アルゼンチンの作家が描く、声だけの妖しく泥くさい世界。

映画の話、家族の話、恋人の話。暗くせまい、十分な物資がない場所に、長い間身を置かなければならないとしたら、たぶん人はこうした話題に花を咲かせるのだろう。

本書は、二人きりの会話だけでほぼ構成されている。とめどない会話。ずれる本筋と見え隠れする本音。「会話」の中に浮かび上がる不穏さと妖しさ。「視覚」描写はいっさいなく、「聴覚」だけが最大限に拡張されていて、耳をそばだてるようにして本を読んだ。ひたすら会話が続けられていくという、ただそれだけの物語なのに、あっというまにからめとられる、なかなか不思議な本だった。

バレンティンと、モリーナが、会話をする。会話の内容はいろいろあるけれど、ロマンティックな映画の内容が一番多い。ゴシックホラー系の恋愛物語から、ナチの宣伝映画まで、モリーナは自分も感情移入しながら、饒舌に、脱線しながら話をしてくれる。その話っぷりがなかなか見事で、本を読みながら「映画が見たいなあ」と何回も思わせられるくらいなのだ。夜が遅いから話はまた今度ね、と言われると、バレンティンと一緒に「続きを聞かせてよ」と言いたくなる。

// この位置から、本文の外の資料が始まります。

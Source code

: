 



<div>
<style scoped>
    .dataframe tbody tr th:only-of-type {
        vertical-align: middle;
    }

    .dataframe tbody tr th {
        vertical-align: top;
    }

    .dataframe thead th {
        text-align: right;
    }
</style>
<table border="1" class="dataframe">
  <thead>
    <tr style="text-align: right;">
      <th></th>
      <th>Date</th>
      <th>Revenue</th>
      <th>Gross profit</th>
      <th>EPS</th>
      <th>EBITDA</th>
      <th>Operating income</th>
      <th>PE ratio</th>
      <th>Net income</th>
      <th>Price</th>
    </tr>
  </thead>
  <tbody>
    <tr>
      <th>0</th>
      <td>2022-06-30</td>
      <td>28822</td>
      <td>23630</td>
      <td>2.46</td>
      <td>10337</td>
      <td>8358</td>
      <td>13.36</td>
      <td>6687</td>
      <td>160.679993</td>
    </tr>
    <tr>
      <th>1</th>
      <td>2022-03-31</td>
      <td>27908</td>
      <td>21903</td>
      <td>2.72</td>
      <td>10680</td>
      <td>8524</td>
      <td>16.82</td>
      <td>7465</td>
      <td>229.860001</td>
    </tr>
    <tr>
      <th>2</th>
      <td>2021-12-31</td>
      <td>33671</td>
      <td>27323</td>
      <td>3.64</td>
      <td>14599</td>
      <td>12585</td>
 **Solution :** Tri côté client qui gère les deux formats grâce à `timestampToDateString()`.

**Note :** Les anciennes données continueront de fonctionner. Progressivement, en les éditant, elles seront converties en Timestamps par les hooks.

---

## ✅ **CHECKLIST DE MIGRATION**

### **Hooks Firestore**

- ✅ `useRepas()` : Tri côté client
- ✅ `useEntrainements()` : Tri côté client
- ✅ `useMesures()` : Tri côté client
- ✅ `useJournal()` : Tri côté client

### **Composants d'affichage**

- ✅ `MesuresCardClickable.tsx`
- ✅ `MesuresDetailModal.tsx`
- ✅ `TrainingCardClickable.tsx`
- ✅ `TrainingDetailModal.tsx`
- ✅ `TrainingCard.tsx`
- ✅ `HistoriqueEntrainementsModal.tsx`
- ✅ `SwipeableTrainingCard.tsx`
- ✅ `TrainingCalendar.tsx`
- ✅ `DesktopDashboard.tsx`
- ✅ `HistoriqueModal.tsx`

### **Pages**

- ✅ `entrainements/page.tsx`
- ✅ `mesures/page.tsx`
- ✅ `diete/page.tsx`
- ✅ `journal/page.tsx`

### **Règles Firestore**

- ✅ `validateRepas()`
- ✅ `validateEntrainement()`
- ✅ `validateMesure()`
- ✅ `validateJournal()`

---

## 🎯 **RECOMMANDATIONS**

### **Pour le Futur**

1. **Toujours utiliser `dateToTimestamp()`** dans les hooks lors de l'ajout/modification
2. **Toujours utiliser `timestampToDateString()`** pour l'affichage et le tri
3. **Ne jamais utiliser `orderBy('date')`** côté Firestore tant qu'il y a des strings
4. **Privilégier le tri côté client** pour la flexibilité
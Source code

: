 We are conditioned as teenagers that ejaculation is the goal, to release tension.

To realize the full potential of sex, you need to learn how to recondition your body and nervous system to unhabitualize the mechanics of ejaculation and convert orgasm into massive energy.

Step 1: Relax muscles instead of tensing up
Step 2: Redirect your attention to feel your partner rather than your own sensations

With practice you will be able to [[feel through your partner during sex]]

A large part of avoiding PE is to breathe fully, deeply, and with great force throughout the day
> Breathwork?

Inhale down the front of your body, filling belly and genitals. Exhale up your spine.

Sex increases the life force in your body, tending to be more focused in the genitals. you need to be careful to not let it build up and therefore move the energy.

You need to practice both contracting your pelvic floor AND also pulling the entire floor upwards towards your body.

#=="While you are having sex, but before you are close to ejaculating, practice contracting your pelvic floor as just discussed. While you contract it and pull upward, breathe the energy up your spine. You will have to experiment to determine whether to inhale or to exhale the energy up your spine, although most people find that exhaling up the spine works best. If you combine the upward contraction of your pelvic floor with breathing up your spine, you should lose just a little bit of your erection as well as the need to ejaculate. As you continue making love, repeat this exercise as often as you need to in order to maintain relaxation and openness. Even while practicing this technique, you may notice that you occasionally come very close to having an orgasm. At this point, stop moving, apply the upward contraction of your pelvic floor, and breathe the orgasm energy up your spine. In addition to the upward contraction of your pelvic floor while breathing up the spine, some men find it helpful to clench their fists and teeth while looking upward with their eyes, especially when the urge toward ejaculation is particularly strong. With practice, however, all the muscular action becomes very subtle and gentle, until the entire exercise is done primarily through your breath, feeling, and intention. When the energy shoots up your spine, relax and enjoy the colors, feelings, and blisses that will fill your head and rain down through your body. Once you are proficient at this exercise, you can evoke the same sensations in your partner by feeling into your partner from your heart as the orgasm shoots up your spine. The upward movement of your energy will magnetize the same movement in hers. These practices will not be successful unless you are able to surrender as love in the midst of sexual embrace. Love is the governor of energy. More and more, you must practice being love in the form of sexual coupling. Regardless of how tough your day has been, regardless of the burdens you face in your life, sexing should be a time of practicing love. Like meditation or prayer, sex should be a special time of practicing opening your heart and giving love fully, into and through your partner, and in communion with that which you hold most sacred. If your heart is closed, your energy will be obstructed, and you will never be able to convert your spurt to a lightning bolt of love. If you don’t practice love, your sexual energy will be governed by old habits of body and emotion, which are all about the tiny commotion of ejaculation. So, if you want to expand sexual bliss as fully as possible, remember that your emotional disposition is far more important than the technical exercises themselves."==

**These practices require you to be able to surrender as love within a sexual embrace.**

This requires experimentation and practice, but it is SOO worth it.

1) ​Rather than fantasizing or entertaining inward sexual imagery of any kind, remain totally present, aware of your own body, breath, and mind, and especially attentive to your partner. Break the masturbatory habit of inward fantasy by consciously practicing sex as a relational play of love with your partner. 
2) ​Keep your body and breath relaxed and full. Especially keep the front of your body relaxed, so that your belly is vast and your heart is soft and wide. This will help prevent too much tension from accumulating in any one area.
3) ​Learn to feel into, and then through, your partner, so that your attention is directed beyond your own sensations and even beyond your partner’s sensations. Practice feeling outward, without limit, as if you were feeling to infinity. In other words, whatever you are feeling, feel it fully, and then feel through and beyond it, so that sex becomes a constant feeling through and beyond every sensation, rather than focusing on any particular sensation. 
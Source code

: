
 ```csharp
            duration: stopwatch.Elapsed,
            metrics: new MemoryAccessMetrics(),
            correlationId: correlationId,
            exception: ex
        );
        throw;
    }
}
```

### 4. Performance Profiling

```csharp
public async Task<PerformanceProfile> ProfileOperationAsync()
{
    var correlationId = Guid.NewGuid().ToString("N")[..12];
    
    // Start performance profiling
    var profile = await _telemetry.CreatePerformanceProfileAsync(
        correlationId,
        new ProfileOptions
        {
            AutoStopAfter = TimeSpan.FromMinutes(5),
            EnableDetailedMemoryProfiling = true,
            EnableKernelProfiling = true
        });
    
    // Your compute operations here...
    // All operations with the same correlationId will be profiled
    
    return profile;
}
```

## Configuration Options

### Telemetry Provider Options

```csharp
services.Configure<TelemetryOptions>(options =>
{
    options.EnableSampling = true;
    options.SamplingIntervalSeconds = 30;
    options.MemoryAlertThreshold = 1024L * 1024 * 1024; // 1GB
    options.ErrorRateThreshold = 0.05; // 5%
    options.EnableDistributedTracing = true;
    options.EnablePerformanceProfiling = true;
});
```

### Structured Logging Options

バレンティンは粗野な男で、政治的な話が大好きだ。かんしゃく持ちで、ひどい言葉を吐く、けっこう子供っぽい男である。そんなバレンティンを、モリーナはやさしく包容する。あの包容力はすごくて、まさに「母なる」性質だと思う。のだが、とてつもなく女らしく、繊細な心の持ち主であるモリーナは、じつは中年のゲイである。しかし、会話からうかがい知る限りでは、モリーナはあまりにも「女性らしすぎる」から、どうしてもむさくるしい中年のイメージとモリーナが結びつかない。さらに、会話しかないから、けっこうきわどい話があっても、わりとさらりと受け流せてしまう。
たぶんここらへんが「プイグ・マジック」なんだろうなあと思う。
頑ななバレンティンが、だんだんと態度をやわらげていくその様子がどきどきする。さすが蜘蛛女。からめとる。

「おそらく他の作家がやったら陳腐の極みになることを、プイグは上品にやってのける」という評価を聞いたことがあるが、なるほどと思う一作だった。ややクラシックすぎる「男」と「女」、両極化された人間像だし、べたべたの昼メロ的な雰囲気が常につきまとうが、かなり上品に仕上がっている。ホモセクシュアルの話や、とんでもない下痢の話、不穏な政治状況が、こうまで軽やかに語られうるというのは、ちょっとした発見だった。
見ているのではなく、聞いていたい話で、ラジオドラマかなんかにしたらおもしろそうだと思った。土の香りがしない南米文学。うーむ、南米は広い。